= Sotades =

Ancient Greek poet

Sotades (Σωτάδης; 3rd century BC) was an Ancient Greek poet.

Sotades was born in Maroneia, either the one in Thrace, or in Crete. He lived in Alexandria during the reign of Ptolemy II Philadelphus (285–246 BC). The city was at that time a remarkable center of learning, with a great deal of artistic and literary activity, including epic poetry and the Great Library. Only a few genuine fragments of his work have been preserved; those in Stobaeus are generally considered spurious. Ennius translated some poems of this kind, included in his book of satires under the name of Sota. He had a son named Apollonius. He has been credited with the invention of the palindrome.

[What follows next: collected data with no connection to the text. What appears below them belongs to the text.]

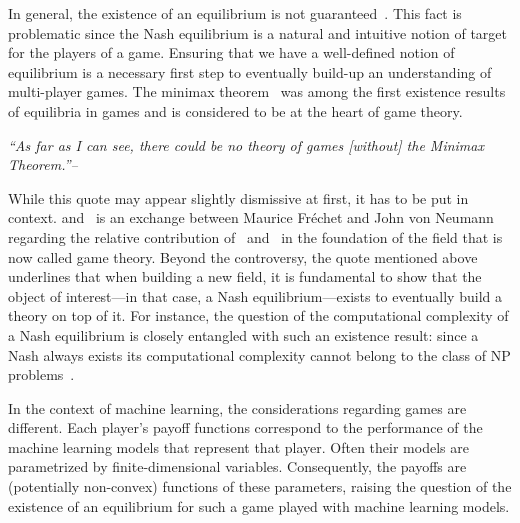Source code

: In general, the existence of an equilibrium is not guaranteed~\citep{von1944theory}. This fact is problematic since the Nash equilibrium is a natural and intuitive notion of target for the players of a game. Ensuring that we have a well-defined notion of equilibrium is a necessary first step to eventually build-up an understanding of multi-player games. The minimax theorem~\citep{neumann1928theorie} was among the first existence results of equilibria in games and is considered to be at the heart of game theory.\\ 

\begin{center}
\begin{minipage}{.7 \textwidth}
\emph{``As far as I can see, there could be no theory of games [without] the Minimax Theorem.''--~\citet{von1953communication}\\
}
\end{minipage}
\end{center} 
While this quote may appear slightly dismissive at first, it has to be put in context. \citet{von1953communication} and~\citet{frechet1953commentary} is an exchange between Maurice Fréchet and John von Neumann regarding the relative contribution of~\citet{borel1921theorie} and~\citet{neumann1928theorie} in the foundation of the field that is now called game theory. Beyond the controversy, the quote mentioned above underlines that when building a new field, it is fundamental to show that the object of interest---in that case, a Nash equilibrium---exists to eventually build a theory on top of it. For instance, the question of the computational complexity of a Nash equilibrium is closely entangled with such an existence result: since a Nash always exists its computational complexity cannot belong to the class of NP problems~\citep{papadimitriou2007complexity}.



In the context of machine learning, the considerations regarding games are different. Each player's payoff functions correspond to the performance of the machine learning models that represent that player. Often their models are parametrized by finite-dimensional variables. Consequently, the payoffs are (potentially non-convex) functions of these parameters, raising the question of the existence of an equilibrium for such a game played with machine learning models.


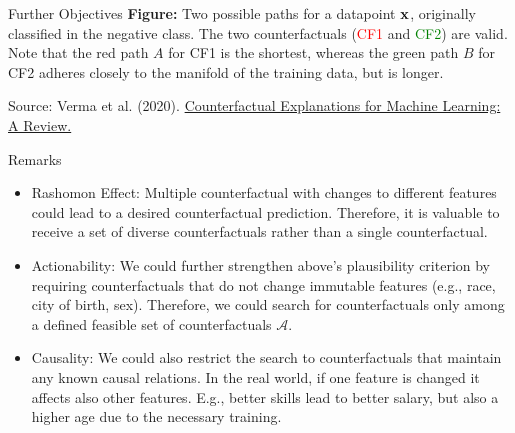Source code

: \documentclass[11pt,compress,t,notes=noshow, xcolor=table]{beamer}
\begin{document}
\begin{vbframe}{Further Objectives}
\scriptsize{\textbf{Figure:} Two possible paths for a datapoint \textcolor{blue}{$\xv$},
	originally classified in the negative class. The two counterfactuals (\textcolor{red}{CF1} and \textcolor{green}{CF2}) are valid. Note that the red path $A$ for CF1 is the shortest, whereas the
	green path $B$ for CF2 adheres closely to the manifold of the training data, but is longer.}
\vspace{0.3cm}

\tiny{Source: Verma et al. (2020). \href{https://arxiv.org/pdf/2010.10596.pdf}{Counterfactual Explanations for Machine Learning: A Review.}}

\end{vbframe}

\begin{vbframe}{Remarks}
	\begin{itemize}
		\item Rashomon Effect: Multiple counterfactual with changes to different features could lead to a desired counterfactual prediction. Therefore, it is valuable to receive a set of diverse counterfactuals rather than a single counterfactual. 
		\item Actionability: We could further strengthen above's plausibility criterion by requiring counterfactuals that do not change immutable features (e.g., race, city of birth, sex). Therefore, we could  search for counterfactuals only among a defined feasible set of counterfactuals $\mathcal{A}$. 
		\item Causality: We could also restrict the search to counterfactuals that maintain any known causal relations. In the real world, if one feature is changed it affects also other features. E.g., better skills lead to better salary, but also a higher age due to the necessary training. 
	\end{itemize}
	
\end{vbframe}
\end{document}
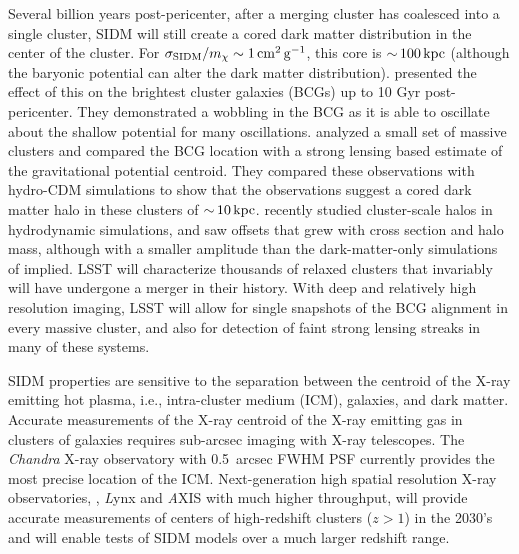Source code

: Several billion years post-pericenter, after a merging cluster has coalesced into a single cluster, SIDM will still create a cored dark matter distribution in the center of the cluster. For $\sigma_{\rm SIDM}/m_\chi \sim 1 \mathrm{\,cm}^{2} \mathrm{\,g}^{-1}$, this core is $ {\sim}\, 100 \mathrm{\,kpc}$ (although the baryonic potential can alter the dark matter distribution). \citet{Kim:2016ujt} presented the effect of this on the brightest cluster galaxies (BCGs) up to 10 Gyr post-pericenter. They demonstrated a wobbling in the BCG as it is able to oscillate about the shallow potential for many oscillations. \citet{1703.07365} analyzed a small set of massive clusters and compared the BCG location with a strong lensing based estimate of the gravitational potential centroid. They compared these observations with hydro-CDM simulations to show that the observations suggest a cored dark matter halo in these clusters of $ {\sim}\, 10\mathrm{\,kpc}$. \citet{Harvey:2018uwf} recently studied cluster-scale halos in hydrodynamic simulations, and saw offsets that grew with cross section and halo mass, although with a smaller amplitude than the dark-matter-only simulations of \citet{Kim:2016ujt} implied. LSST will characterize thousands of relaxed clusters that invariably will have undergone a merger in their history. With deep and relatively high resolution imaging, LSST will allow for single snapshots of the BCG alignment in every massive cluster, and also for detection of faint strong lensing streaks in many of these systems.

SIDM properties are sensitive to the separation between the centroid of the X-ray emitting hot plasma, i.e., intra-cluster medium (ICM), galaxies, and dark matter. Accurate measurements of the X-ray centroid of the X-ray emitting gas in clusters of galaxies requires sub-arcsec imaging with X-ray telescopes. The {\it Chandra} X-ray observatory with 0.5~arcsec FWHM PSF currently provides the most precise location of the ICM. Next-generation high spatial resolution X-ray observatories, \eg, {\textit Lynx} and {\textit AXIS} with much higher throughput, will provide accurate measurements of centers of high-redshift clusters ($z > 1$) in the 2030's and will enable tests of SIDM models over a much larger redshift range.
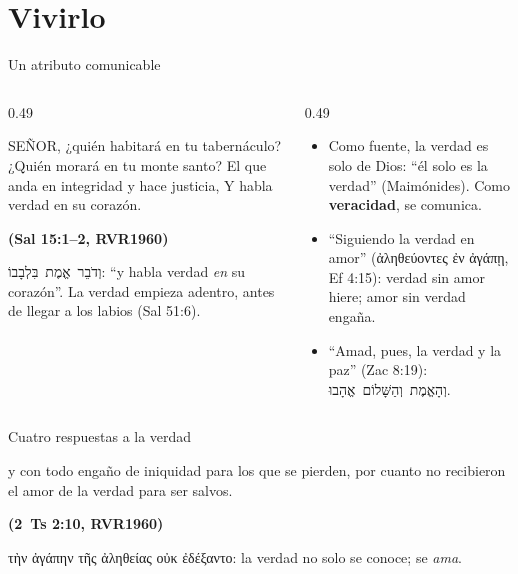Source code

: \documentclass[hyperref={bookmarks=false},aspectratio=169]{beamer}
\newcommand{\heb}[1]{\mbox{\foreignlanguage{hebrew}{#1}}}
\newcommand{\grc}[1]{\foreignlanguage{ancientgreek}{#1}}
\newcommand{\SENOR}{S{\fontsize{0.78em}{1em}\selectfont EÑOR}}
\newcommand{\fuente}[1]{\par\hfill{\upshape\bfseries\footnotesize\textcolor{azul}{#1}}}
\newcommand{\destacar}[1]{\textbf{\textcolor{azul}{#1}}}
\begin{document}
\section{Vivirlo}

\begin{frame}{Un atributo comunicable}
\begin{columns}[t,onlytextwidth]
\begin{column}{0.49\textwidth}
\begin{cita}\SENOR{}, ¿quién habitará en tu tabernáculo? ¿Quién morará en tu monte santo? El que anda en integridad y hace justicia, Y habla verdad en su corazón.\fuente{(Sal 15:1--2, RVR1960)}\end{cita}
\scriptsize\heb{וְדֹבֵר אֱמֶת בִּלְבָבוֹ}: ``y habla verdad \emph{en} su corazón''. La verdad empieza adentro, antes de llegar a los labios (Sal 51:6).
\end{column}
\begin{column}{0.49\textwidth}\small
\begin{itemize}
\item Como fuente, la verdad es solo de Dios: ``él solo es la verdad'' (Maimónides). Como \destacar{veracidad}, se comunica.
\item ``Siguiendo la verdad en amor'' (\grc{ἀληθεύοντες ἐν ἀγάπῃ}, Ef 4:15): verdad sin amor hiere; amor sin verdad engaña.
\item ``Amad, pues, la verdad y la paz'' (Zac 8:19): \heb{וְהָאֱמֶת וְהַשָּׁלוֹם אֱהָבוּ}.
\end{itemize}
\end{column}
\end{columns}
\end{frame}

\begin{frame}{Cuatro respuestas a la verdad}
\centering
{}\par\medskip
\begin{cita}y con todo engaño de iniquidad para los que se pierden, por cuanto no recibieron el amor de la verdad para ser salvos.\fuente{(2~Ts 2:10, RVR1960)}\end{cita}
\scriptsize\grc{τὴν ἀγάπην τῆς ἀληθείας οὐκ ἐδέξαντο}: la verdad no solo se conoce; se \emph{ama}.
\end{frame}
\end{document}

Sotades was the chief representative of the writers of obscene and even satirical poems, called "kinaidoi" (Κίναιδοι), composed in the Ionic dialect and in the metre named after him. One of his poems attacked Ptolemy II Philadelphus's marriage to his own sister Arsinoe II, from which came the infamous line: "You're sticking your prick in an unholy hole." For this, Sotades was imprisoned, but he escaped to the city of Caunus, where he was afterwards captured by the admiral Patroclus, shut up in a leaden chest, and thrown into the sea.

British Orientalist and explorer Sir Richard Francis Burton (1821–1890) hypothesised the existence of a "Sotadic zone". He asserted that there exists a geographic zone in which pederasty is prevalent and celebrated among the indigenous inhabitants, and named it after Sotades.